Civil Revision Petition against the order dated 20.2.2012 in I.A.No.10633 of 2011 in O.S.No.14314 of 2010 on the file of the V Additional Judge, City Civil Court, Chennai.

For petitioner : Mr.D.Govinda Reddy

For respondents: Mr.T.V.Ramanujam for
 Mr.R.Venkatavaradhan
ORDER
Fifth respondent/fifth proposed defendant in I.A.No.10633 of 2011 in O.S.No.14314 of 2010 on the file of the V Additional Judge, City Civil Court, Chennai is the revision petitioner.
2. Respondents 1 and 2 filed the suit on the Original Side of this court in C.S.No.1107 of 2007 for permanent injunction against respondents 3 to 5 herein and also filed O.A.No.1354 of 2007 for temporary injunction and that was granted and the same was challenged by respondents 3 to 5 herein in O.S.A.No.126, 127  and 171 of 2008 and the Division Bench allowed the appeals and set aside the order of temporary injunction and the same was confirmed by the Supreme Court in S.L.P. (Civil) Nos.19769 to 19771 of 2008. Thereafter, respondents 1 and 2 herein filed I.A.No.10633 of 2011 to implead the revision petitioner and respondents 6 to 8 and that application was allowed and aggrieved by the same, this revision is filed.

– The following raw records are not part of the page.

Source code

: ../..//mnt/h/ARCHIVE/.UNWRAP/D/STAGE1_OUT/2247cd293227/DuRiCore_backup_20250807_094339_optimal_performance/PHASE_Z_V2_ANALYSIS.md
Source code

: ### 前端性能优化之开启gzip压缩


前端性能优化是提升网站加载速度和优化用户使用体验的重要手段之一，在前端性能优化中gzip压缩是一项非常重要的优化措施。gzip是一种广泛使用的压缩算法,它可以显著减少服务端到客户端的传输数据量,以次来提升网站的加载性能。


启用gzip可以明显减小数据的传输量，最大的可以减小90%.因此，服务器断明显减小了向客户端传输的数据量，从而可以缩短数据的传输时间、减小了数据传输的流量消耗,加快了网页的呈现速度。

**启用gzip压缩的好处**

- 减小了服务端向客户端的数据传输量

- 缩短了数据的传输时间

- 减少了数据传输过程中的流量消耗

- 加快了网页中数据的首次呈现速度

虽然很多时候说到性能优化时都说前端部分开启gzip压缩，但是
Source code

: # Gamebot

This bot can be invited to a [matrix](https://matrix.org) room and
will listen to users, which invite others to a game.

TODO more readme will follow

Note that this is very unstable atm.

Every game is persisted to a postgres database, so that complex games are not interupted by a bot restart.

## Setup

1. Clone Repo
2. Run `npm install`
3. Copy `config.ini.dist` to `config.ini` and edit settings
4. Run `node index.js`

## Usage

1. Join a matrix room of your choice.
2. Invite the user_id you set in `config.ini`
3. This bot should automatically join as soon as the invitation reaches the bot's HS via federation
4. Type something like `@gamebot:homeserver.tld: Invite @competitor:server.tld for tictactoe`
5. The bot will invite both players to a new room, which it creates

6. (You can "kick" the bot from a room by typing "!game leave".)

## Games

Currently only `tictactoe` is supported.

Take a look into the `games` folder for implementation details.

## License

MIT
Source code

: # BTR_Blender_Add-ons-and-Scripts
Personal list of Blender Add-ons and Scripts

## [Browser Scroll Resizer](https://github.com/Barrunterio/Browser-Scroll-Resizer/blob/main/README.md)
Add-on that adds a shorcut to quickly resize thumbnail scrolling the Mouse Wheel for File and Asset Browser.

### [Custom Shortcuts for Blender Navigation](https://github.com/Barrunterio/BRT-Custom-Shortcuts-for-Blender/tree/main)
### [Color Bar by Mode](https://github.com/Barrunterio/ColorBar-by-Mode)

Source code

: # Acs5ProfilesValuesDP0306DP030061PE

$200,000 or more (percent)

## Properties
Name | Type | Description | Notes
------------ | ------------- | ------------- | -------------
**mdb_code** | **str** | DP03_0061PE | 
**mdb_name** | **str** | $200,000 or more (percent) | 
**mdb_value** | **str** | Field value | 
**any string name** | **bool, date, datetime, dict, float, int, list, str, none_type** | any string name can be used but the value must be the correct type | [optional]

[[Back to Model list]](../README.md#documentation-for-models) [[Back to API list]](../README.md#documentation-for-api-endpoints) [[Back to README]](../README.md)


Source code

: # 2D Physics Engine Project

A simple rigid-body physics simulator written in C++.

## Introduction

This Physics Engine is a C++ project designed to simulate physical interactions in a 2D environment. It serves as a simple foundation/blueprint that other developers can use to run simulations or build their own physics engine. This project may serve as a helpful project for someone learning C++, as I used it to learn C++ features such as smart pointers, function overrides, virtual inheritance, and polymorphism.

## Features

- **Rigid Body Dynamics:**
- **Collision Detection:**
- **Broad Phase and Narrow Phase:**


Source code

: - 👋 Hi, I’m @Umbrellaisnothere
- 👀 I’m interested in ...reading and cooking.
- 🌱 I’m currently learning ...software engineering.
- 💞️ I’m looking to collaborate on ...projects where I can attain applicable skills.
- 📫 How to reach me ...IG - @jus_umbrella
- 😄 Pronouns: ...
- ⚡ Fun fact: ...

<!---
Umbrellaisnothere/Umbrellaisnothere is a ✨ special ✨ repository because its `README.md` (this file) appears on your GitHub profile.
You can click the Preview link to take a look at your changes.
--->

3. It is submitted by the learned counsel for the revision petitioner that  the revision petitioner and respondents 6 to 8 are neither necessary nor formal parties to the suit filed by respondents 1 and 2 especially having regard to the relief of injunction and therefore, the order of the court below is liable to be set aside. He further elaborated his arguments by taking through the plaint allegations and submitted that according to the plaintiffs viz., respondents 1 and  2 herein, they purchased the property in Door Nos.62 and 63 in Luz Church Road, Mylapore, under a registered sale deed dated 28.6.1995 in document No.831/95 on the file of the Sub Registrar's Office, Thousand Lights from Justice Alladi Kuppusamy, Mr.Alladi Prabhakar and Mr.Alladi Sitharam-the petitioner herein and they are in possession and enjoyment of the same and the defendants viz., respondents 3 to 5, who have purchased the property from the three sons of Alladi Krishnasamy Iyer on different dates cannot have any claim or right beyond 20 feet passage which is the eastern boundary to their properties and even as per their sale deeds of the year 1983 and 1984, the eastern boundary is 20 feet wide passage. Nevertheless, they made an attempt to encroach upon the property purchased by the plaintiffs which is immediately adjacent to 20 feet passage, taking advantage of the absence of a compound wall and  therefore, they must be injuncted.  He, therefore, submitted that the revision petitioner and respondents 6 to 8 sold their shares of property with specific boundaries to the plaintiffs/respondents 1 and 2 herein and even according to respondents 1 and 2, respondents 3 to 5 have attempted to encroach upon the property belonging to them and therefore, in a bare suit for injunction, the petitioner as well as respondents 6 to 8 are neither necessary nor proper parties and without appreciating the same, the court below allowed the application and therefore, the order of the court below is liable to be set aside.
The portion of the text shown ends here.